My name is Jesús Rodríguez, and my pronouns are él, he, him and his. I was named Jesús after my maternal grandfather, who went by Chuy his entire life, and because my mother, a devout Catholic woman, prayed for a son and committed to naming me Jesús if her prayer was answered.

However, growing up, I was known as Jesse, an anglicized version of Jesús. At school, this was never a problem: Staff and students alike honored that, and most never realized my name was not Jesse. It wasn’t until I went to college that I began going by Jesús. Still, when someone calls me Chuy, it makes me uncomfortable, and I let them know, “that was my grandfather” because I have never identified as Chuy. In my experience, this has always been honored as well.

I share this to point out something many of us take for granted: The positive affirmation of our preferred identities is not something all students experience.

During a recent Board of Education meeting, I became emotional as I was expressing my gratitude to a group of students I had met with a few days before who had shared some of their heartbreaking experiences at school. Some of our students deprive themselves of fluids during the entire school day because they are terrified of using the restrooms in our schools, and because often, the gender-neutral restroom is inconveniently located. Students shared that they are constantly subjected to homophobic and transphobic slurs, directly and indirectly, which are largely inconsequential for those who use them. I also learned that some students are regularly and intentionally misgendered and misnamed.

As superintendent of the Roaring Fork Schools, it was heartbreaking to learn that some of our students do not feel safe nor a sense of belonging.

As a candidate for the superintendency, the values and beliefs of the Roaring Fork Schools, as expressed in our strategic plan, attracted me to want to be a part of our community. Our district mission is to ensure that every student develops the enduring knowledge, skill and character to thrive in a changing world. Our strategic plan includes: drivers, strategies and results, which are expected to guide our work.

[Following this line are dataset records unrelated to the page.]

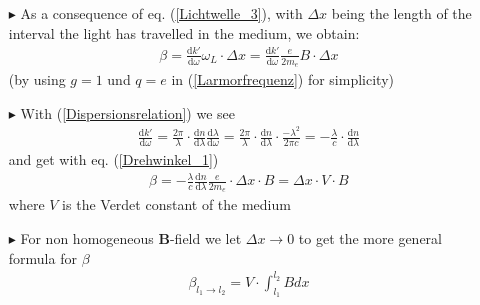 \documentclass[11pt,a4paper]{beamer}
\begin{document}
\begin{frame}
\begin{itemize}
\item[$\blacktriangleright$] As a consequence of eq. (\ref{Lichtwelle_3}), with $\Delta x$ being the length of the interval the light has travelled in the medium, we obtain:
\begin{align}
\beta = \frac{\text{d} k'}{\text{d} \omega}\omega_L\cdot \Delta x = \frac{\text{d} k'}{\text{d} \omega}\frac{e}{2m_e}B\cdot \Delta x
\label{Drehwinkel_1}
\end{align}
(by using $g = 1$ und $ q = e $ in (\ref{Larmorfrequenz}) for simplicity)
\item[$\blacktriangleright$] With (\ref{Dispersionsrelation}) we see
\begin{align}
\frac{\text{d} k'}{\text{d} \omega} = \frac{2\pi}{\lambda}\cdot\frac{\text{d} n}{\text{d} \lambda}\frac{\text{d} \lambda}{\text{d} \omega} = \frac{2\pi}{\lambda}\cdot \frac{\text{d} n}{\text{d} \lambda} \cdot \frac{-\lambda^2}{2\pi c} = -\frac{\lambda}{c} \cdot \frac{\text{d} n}{\text{d} \lambda}
\end{align}
and get with eq. (\ref{Drehwinkel_1})
\begin{align}
\beta = -\frac{\lambda}{c} \frac{\text{d} n}{\text{d} \lambda}\frac{e}{2m_e}\cdot\Delta x\cdot B = \Delta x \cdot V \cdot B
\label{Drehwinkel_2}
\end{align}
where $V$ is the Verdet constant of the medium
\end{itemize}
\end{frame}
\begin{frame}
\begin{itemize}
\item[$\blacktriangleright$] For non homogeneous \textbf{B}-field we let $\Delta x \rightarrow 0$ to get the more general formula for $\beta$
\begin{align}
\beta_{l_1\rightarrow l_2} = V \cdot \int_{l_1}^{l_2} B dx
\end{align}
\end{itemize}
\end{frame}
\end{document}
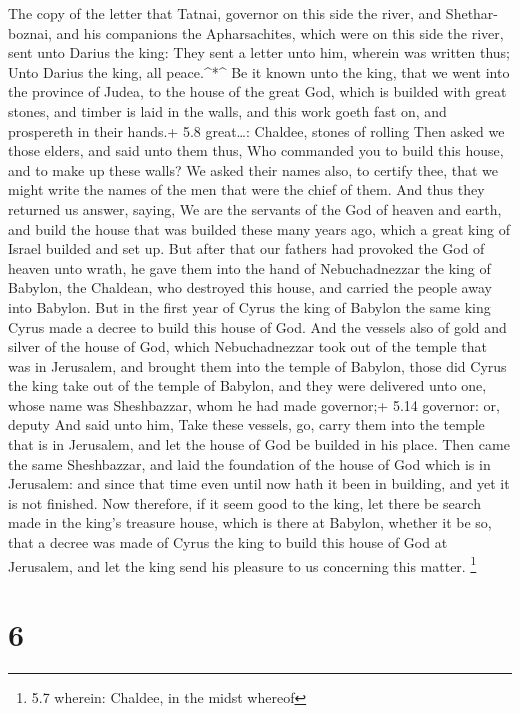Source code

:  The copy of the letter that Tatnai, governor on this side
the river, and Shethar-boznai, and his companions the Apharsachites,
which were on this side the river, sent unto Darius the king:
 They sent a letter unto him, wherein was written thus; Unto
Darius the king, all peace.\^{}*\^{}  Be it known unto the
king, that we went into the province of Judea, to the house of the great
God, which is builded with great stones, and timber is laid in the
walls, and this work goeth fast on, and prospereth in their hands.+ 5.8
great\ldots: Chaldee, stones of rolling  Then asked we those
elders, and said unto them thus, Who commanded you to build this house,
and to make up these walls?  We asked their names also, to
certify thee, that we might write the names of the men that were the
chief of them.  And thus they returned us answer, saying,
We are the servants of the God of heaven and earth, and build the house
that was builded these many years ago, which a great king of Israel
builded and set up.  But after that our fathers had
provoked the God of heaven unto wrath, he gave them into the hand of
Nebuchadnezzar the king of Babylon, the Chaldean, who destroyed this
house, and carried the people away into Babylon.  But in
the first year of Cyrus the king of Babylon the same king Cyrus made a
decree to build this house of God.  And the vessels also of
gold and silver of the house of God, which Nebuchadnezzar took out of
the temple that was in Jerusalem, and brought them into the temple of
Babylon, those did Cyrus the king take out of the temple of Babylon, and
they were delivered unto one, whose name was Sheshbazzar, whom he had
made governor;+ 5.14 governor: or, deputy  And said unto
him, Take these vessels, go, carry them into the temple that is in
Jerusalem, and let the house of God be builded in his place.
 Then came the same Sheshbazzar, and laid the foundation of
the house of God which is in Jerusalem: and since that time even until
now hath it been in building, and yet it is not finished. 
Now therefore, if it seem good to the king, let there be search made in
the king's treasure house, which is there at Babylon, whether it be so,
that a decree was made of Cyrus the king to build this house of God at
Jerusalem, and let the king send his pleasure to us concerning this
matter. \footnote{5.7 wherein: Chaldee, in the midst whereof}

\hypertarget{section-5}{%
\section{6}\label{section-5}}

This month, I want to draw attention to just one of the five drivers that shape our strategy, which is belonging, and also highlight one of our 10 strategies identified to achieve our mission: create an intentional culture of character in which habits of a scholar flourish and all students feel a strong sense of safety and belonging. I love that our strategic plan calls out: Every student thrives, safety and belonging, and it is our responsibility to ensure that we make this a reality for all RFSD students. One way that we can create a sense of belonging for our students, staff and visitors to our schools is by honoring their names and full identities.

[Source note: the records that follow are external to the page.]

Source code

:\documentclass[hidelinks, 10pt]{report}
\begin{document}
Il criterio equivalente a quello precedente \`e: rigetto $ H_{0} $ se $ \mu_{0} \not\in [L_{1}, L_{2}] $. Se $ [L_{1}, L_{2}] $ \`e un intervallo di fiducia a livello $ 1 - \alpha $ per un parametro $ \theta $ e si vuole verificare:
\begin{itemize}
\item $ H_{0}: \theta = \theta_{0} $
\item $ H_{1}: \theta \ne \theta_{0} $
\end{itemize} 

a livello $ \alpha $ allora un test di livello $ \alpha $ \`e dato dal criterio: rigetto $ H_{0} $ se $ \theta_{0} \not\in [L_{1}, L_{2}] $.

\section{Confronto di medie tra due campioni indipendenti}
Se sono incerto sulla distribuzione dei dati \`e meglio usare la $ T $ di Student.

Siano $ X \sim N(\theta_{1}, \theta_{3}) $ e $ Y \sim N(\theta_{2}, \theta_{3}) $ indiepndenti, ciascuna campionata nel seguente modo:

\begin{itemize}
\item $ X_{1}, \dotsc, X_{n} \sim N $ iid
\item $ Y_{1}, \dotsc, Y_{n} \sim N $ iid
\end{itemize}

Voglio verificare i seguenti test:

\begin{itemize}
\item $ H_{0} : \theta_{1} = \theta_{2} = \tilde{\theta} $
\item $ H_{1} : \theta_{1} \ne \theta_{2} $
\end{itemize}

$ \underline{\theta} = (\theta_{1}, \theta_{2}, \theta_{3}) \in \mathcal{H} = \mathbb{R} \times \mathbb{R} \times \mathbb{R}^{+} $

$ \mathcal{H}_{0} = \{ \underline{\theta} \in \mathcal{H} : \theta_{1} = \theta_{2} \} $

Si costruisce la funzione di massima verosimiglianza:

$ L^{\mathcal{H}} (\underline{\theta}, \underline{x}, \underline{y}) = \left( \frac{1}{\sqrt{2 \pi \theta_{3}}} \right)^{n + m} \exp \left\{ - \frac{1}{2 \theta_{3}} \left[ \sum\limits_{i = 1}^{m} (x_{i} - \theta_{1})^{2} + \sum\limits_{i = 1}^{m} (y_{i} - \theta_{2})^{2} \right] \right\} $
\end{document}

In 2021, The Trevor Project surveyed 35,000 LGBTQIA+ youth ages 13 to 24. Some of the findings of the survey include:

  • Affirming transgender and nonbinary youth by respecting their pronouns and allowing them to change legal documents is associated with lower rates of attempting suicide.
  • LGBTQ youth who had access to spaces that affirmed their sexual orientation and gender identity reported lower rates of attempting suicide.
  • 42% of the LGBT-youth respondents seriously considered attempting suicide in the past year, including more than half of transgender and nonbinary youth.
  • More than half of LGBTQ youth reported that they had experienced discrimination based on their sexual orientation or gender identity in the past year.

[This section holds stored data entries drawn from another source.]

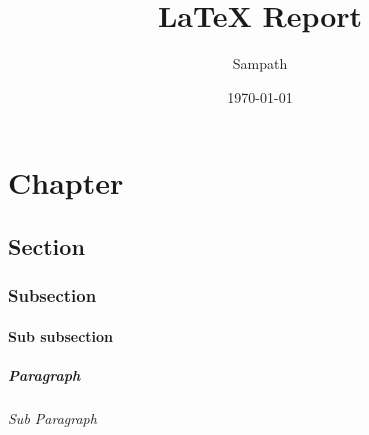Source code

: \documentclass[12pt]{report}
\title{LaTeX Report}
\author{Sampath}
\date{\today}
\begin{document}
\maketitle
\pagecolor{Goldenrod!5}

\setcounter{secnumdepth}{5}

\chapter{Chapter}

\section{Section}

\subsection{Subsection}

\subsubsection{Sub subsection}

\paragraph{Paragraph}

\subparagraph{Sub Paragraph}
\end{document}
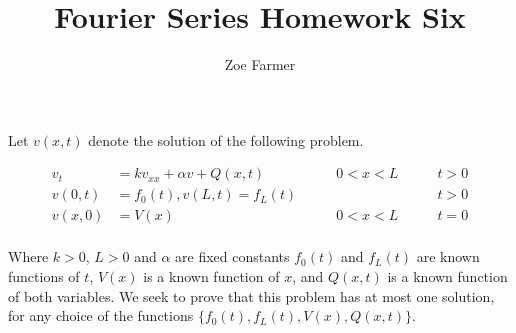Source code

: \documentclass[10pt]{article}
\title{Fourier Series Homework Six}
\author{Zoe Farmer}
\begin{document}
\maketitle

\section{}

Let $v(x, t)$ denote the solution of the following problem.

\begin{align*}
    v_t &= k v_{xx} + \alpha v + Q(x, t) \qquad & 0 < x < L \qquad & t > 0\\
    v(0, t) &= f_0(t), v(L, t) = f_L(t) \qquad && t > 0\\
    v(x, 0) &= V(x) \qquad & 0 < x < L \qquad & t = 0\\
\end{align*}

Where $k > 0$, $L > 0$ and $\alpha$ are fixed constants $f_0(t)$ and $f_L(t)$ are known functions of $t$, $V(x)$ is a
known function of $x$, and $Q(x, t)$ is a known function of both variables. We seek to prove that this problem has at
most one solution, for any choice of the functions $\{ f_0(t), f_L(t), V(x), Q(x, t) \}$.\\
\end{document}
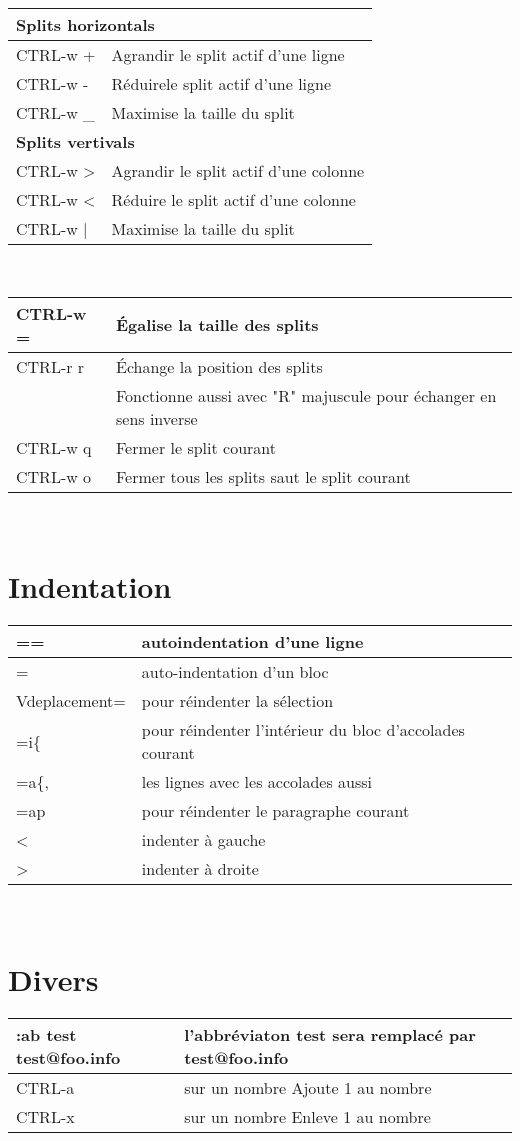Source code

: \documentclass{article}
\begin{document}
\begin{tabular}{|p{3cm}| l|  }\hline
\multicolumn{2}{|l|}{\textbf{Splits horizontals}} \\ \hline
    CTRL-w + & Agrandir le split actif d'une ligne\\ \hline
    CTRL-w - & Réduirele split actif d'une ligne\\ \hline
    CTRL-w \_ & Maximise la taille du split\\ \hline
\multicolumn{2}{|l|}{\textbf{Splits vertivals}}\\ \hline
    CTRL-w > & Agrandir le split actif d'une colonne \\ \hline
    CTRL-w < & Réduire le split actif d'une colonne \\ \hline
    CTRL-w | & Maximise la taille du split\\ \hline
\end{tabular}\\[1.5em]


\begin{tabular}{|p{3cm}| l|  }\hline
    CTRL-w = & Égalise la taille des splits \\ \hline
    CTRL-r r & Échange la position des splits\\
    & Fonctionne aussi avec "R" majuscule pour échanger en sens inverse \\ \hline
    CTRL-w q & Fermer le split courant \\ \hline
    CTRL-w o & Fermer tous les splits saut le split courant \\ \hline
\end{tabular}\\


\section{Indentation}
\begin{tabular}{|p{3cm}| l|  }
	\hline
	== & autoindentation d'une ligne\\ \hline
	= & auto-indentation d'un bloc\\ \hline
	V{deplacement}= & pour réindenter la sélection\\ \hline
	=i\{ & pour réindenter l'intérieur du bloc d'accolades courant\\ \hline
	=a\{, & les lignes avec les accolades aussi\\ \hline
	=ap & pour réindenter le paragraphe courant\\ \hline
	< & indenter à gauche\\ \hline
	> & indenter à droite\\ \hline
\end{tabular}\\

\section{Divers}
\begin{tabular}{|p{4cm}| l|  }
	\hline
	:ab test test@foo.info 	& l'abbréviaton test sera remplacé par test@foo.info \\ \hline
    CTRL-a &sur un nombre Ajoute 1 au nombre\\ \hline
    CTRL-x &sur un nombre Enleve 1 au nombre\\ \hline
\end{tabular}\\
\end{document}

I identify as a cisgender, heterosexual male, which means that I identify with the gender I was assigned at birth, and I am straight; each of those three are important parts of my identity and they also come with some privileges.

It is important for me to leverage those privileges as an unapologetic ally and advocate for the LGBTQIA+ community. For example, I cannot recall a single time in my life when I was misgendered (referred to as she, for instance), which I appreciate because my gender is important to me as it tends to be for most human beings. I also have the privilege of holding hands with my wife in public without ever wondering if it is safe for me to do so. An example of one of my male privileges is that common vocabulary favors me; you guys, freshman and mankind to name just a few examples.

To be clear, cisgender, heterosexual and male are just three parts of my identity and not my full identity; I also identify as Latino, as a father and Catholic, among many others.

While I know not everyone will be personally comfortable with trans or non-binary gender identities in our schools, I do expect that, at a bare minimum, all of our students, staff and visitors respect and honor each other’s names, pronouns, genders and sexual orientations.

As cited above, the humane act of affirming gender identities, respecting pronouns and affirming sexual orientation can save lives and undoubtedly will create a stronger sense of belonging for all of our students, which will surely bring us closer to fulfilling our mission.

If at any time you need to talk to someone about your mental health or thoughts of suicide, please call The Trevor Project at 1-866-488-7386.